How can I avoid text for an XML document in Perl?

Does anyone know of any Perl module for removing text in an XML document?

I am creating XML that will contain the text entered by the user. I want to process the text correctly so that the resulting XML is well formed.

+3
source share
9 answers

I personally prefer XML :: LibXML - Perl binding for libxml. One of the pros - it uses one of the fastest XML processing libraries. Here is an example of creating node text:

use XML::LibXML; my $doc = XML::LibXML::Document->new('1.0',$some_encoding); my $element = $doc->createElement($name); $element->appendText($text); $xml_fragment = $element->toString(); $xml_document = $doc->toString(); 

And never, never, never create XML manually.

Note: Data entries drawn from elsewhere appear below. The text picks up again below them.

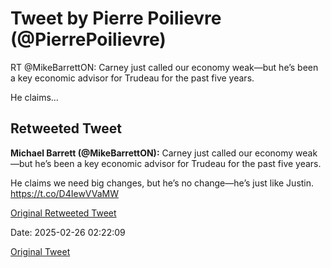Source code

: # Tweet by Pierre Poilievre (@PierrePoilievre)

RT @MikeBarrettON: Carney just called our economy weak—but he’s been a key economic advisor for Trudeau for the past five years.

He claims…

## Retweeted Tweet

**Michael Barrett (@MikeBarrettON):** Carney just called our economy weak—but he’s been a key economic advisor for Trudeau for the past five years.

He claims we need big changes, but he’s no change—he’s just like Justin. https://t.co/D4IewVVaMW

[Original Retweeted Tweet](https://x.com/MikeBarrettON/status/1894571126078034425)

Date: 2025-02-26 02:22:09

[Original Tweet](https://x.com/PierrePoilievre/status/1894573637656543374)
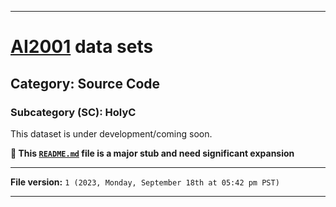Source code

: 
***

# [AI2001](https://github.com/seanpm2001/AI2001/) data sets

## Category: Source Code

### Subcategory (SC): HolyC

This dataset is under development/coming soon.

**🌱️ This [`README.md`](/README.md) file is a major stub and need significant expansion**

***

**File version:** `1 (2023, Monday, September 18th at 05:42 pm PST)`

***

It will be bad for your health when people find out what you have done.

+9
source

I'm not sure why you need to avoid the text that is in the XML file. If your file contains:

 <foo>x < y</foo> 

The file is not an XML file, despite the spread of angle brackets. The XML file must contain valid data meaning something like this:

 <foo>x &lt; y</foo> 

or

 <foo><![CDATA[x < y]]></foo> 

Therefore, either:

  • You do not request escaping data in an XML file. Rather, you want to figure out how to put character data in an XML file so that the resulting file is valid XML; or

  • You have some data in an XML file that needs to be deleted for some other reason.

Care for details?

+8
source

XML :: Simple escape_value can also be used, but using new versions for XML :: Simple is not recommended. View this post 17436965.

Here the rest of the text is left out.